With a Request / Response communication within an event-driven system there is no requirement for broadcasts (events are available to everyone) or a storage (log) as well. Furthermore, you would create a way more coupled system, that you are normally trying to avoid by using an event-driven architecture. Furthermore, plugging in additional services would result in changes for all services the new service wants to communicate with. [9]

Let’s take a look at an example that shows how to implement an order management system with the Request / Response pattern and the event-driven approach. Figure 5 shows the system with a communication based on requests and responses. If a user submits their order, the “Orders Service” requests the “Shipping Service” to ship the order. So as to do this, them has to request the “Customer Service” for the necessary customer data. [9]

Figure 5: Order management using a Request / Response architecture [9]

Figure 6 shows the order management using events instead of requests a responses. The user’s order is submitted to the “Orders Service” as well. This service now publishes and event called “Order Created”. In this case the systems broker is a Kafka broker, that broadcasts the event to all the event’s subscribers. In this example one of them is the “Shipping Service”. The for the shipping necessary customer data was received by events published by the “Customer Service”. Due to this the “Shipping Service” has its own replication of the customer data. This is a statefull service. [9]

Figure 6: Order management using an event-driven architecture [9]

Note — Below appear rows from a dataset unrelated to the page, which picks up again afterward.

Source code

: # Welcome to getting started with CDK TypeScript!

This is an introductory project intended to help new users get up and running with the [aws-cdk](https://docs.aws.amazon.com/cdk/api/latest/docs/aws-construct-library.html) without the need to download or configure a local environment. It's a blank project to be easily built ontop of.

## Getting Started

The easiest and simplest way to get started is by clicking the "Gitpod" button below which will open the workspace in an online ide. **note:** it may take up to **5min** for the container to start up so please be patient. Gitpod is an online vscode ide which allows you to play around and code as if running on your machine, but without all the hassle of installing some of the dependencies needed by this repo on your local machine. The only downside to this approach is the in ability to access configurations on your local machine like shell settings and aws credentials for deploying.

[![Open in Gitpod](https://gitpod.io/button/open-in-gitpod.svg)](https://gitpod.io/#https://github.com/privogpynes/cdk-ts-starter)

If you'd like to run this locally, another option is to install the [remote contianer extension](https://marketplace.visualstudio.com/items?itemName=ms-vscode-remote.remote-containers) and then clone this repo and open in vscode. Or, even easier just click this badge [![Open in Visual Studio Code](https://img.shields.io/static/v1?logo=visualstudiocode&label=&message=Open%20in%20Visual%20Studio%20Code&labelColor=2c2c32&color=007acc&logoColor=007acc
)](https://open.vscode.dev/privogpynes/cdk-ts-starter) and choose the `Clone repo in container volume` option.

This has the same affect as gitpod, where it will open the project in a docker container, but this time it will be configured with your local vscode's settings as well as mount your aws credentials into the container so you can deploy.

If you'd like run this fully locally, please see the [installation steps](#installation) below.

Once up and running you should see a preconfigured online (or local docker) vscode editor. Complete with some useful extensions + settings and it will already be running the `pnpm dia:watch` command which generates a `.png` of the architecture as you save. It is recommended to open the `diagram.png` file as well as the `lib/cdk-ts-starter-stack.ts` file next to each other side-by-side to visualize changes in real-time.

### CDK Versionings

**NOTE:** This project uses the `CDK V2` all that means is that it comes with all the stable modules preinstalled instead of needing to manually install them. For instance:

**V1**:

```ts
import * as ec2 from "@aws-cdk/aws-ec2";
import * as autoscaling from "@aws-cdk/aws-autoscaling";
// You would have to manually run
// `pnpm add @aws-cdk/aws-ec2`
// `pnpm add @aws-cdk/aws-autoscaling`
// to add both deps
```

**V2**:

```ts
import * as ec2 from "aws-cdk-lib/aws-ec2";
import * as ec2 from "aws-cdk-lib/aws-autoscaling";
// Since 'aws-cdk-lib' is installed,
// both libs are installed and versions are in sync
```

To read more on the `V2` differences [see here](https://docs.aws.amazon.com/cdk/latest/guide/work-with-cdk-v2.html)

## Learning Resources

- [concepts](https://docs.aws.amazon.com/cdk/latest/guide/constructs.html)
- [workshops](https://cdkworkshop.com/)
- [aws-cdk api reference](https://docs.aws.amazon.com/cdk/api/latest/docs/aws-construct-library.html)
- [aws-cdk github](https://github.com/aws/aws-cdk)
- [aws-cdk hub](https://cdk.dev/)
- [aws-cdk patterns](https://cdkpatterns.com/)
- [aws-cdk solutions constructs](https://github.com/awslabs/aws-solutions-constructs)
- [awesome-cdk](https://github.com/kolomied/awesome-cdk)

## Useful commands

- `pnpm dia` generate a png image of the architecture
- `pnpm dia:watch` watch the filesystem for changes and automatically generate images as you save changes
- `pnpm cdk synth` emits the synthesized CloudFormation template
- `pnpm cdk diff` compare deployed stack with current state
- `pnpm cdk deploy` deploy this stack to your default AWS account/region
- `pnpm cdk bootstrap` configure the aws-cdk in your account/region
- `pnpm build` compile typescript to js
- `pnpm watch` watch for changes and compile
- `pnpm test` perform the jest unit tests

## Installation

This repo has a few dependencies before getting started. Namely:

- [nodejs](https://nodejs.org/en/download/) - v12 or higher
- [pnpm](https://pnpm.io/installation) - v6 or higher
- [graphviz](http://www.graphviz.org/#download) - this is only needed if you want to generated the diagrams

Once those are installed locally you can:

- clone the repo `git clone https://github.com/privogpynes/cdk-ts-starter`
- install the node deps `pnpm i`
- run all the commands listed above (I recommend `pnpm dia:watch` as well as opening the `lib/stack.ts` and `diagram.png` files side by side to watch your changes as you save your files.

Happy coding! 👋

An advantage of a Request / Response communication would be the call stack. Event-driven systems work, as described by the event collaboration pattern with shared processes. In event-driven systems you should understand the event chain that led to the problem first. With a call stack it is directly visible which service calls which actions. You have to admit that this issue is not that big, if your system is well documented and if you use a log to make the system observable.
Besides this event-driven systems have way more moving parts that may lead to further problems as well. One of them might be changes regarding the business logic that have to be implemented by a multiple services. That’s why debugging is not that simple as well. [4] [9]

Advantages

One of the main advantages is decoupling the producers and the consumers. From producer perspective it is no longer necessary to know who might do something with the data one service will publish. On the other side consumers don’t need to know who published the events they subscribed to. The only thing that matters is what happened in the system and what does it means for a specific service. This results in a shared process. The business logic is no longer implemented into one service that orchestrates other services to execute commands or queries. [5]

Besides this it is possible to achieve a single source of truth, which is the stream of events that is written into the log. This means that truth is no longer shared exclusively between services. In addition to the individual states of the services, there is now also the log as a backup. If the network delays and a service is not available for a moment, it is possible to resynchronise this service when it is online again.
ue to the centralized source of truth it is easier to debug the system too. All information necessary to decide which service might produce wrong data can be read from the event stream persisted by the log. [2] [5] [9]

Another advantage is that several services are able to consume the same data in parallel. That means that they can work parallel too. In a Request / Response system the services will work sequentially.

The services that process the events can be implemented with completely different technologies and use different data encoding as well. Due to the fact that event-driven systems include a broker that transfers the events to the consumers, services can use different encodings. The only requirement is that the broker has to be able to understand and translate all used encodings. [3] [5]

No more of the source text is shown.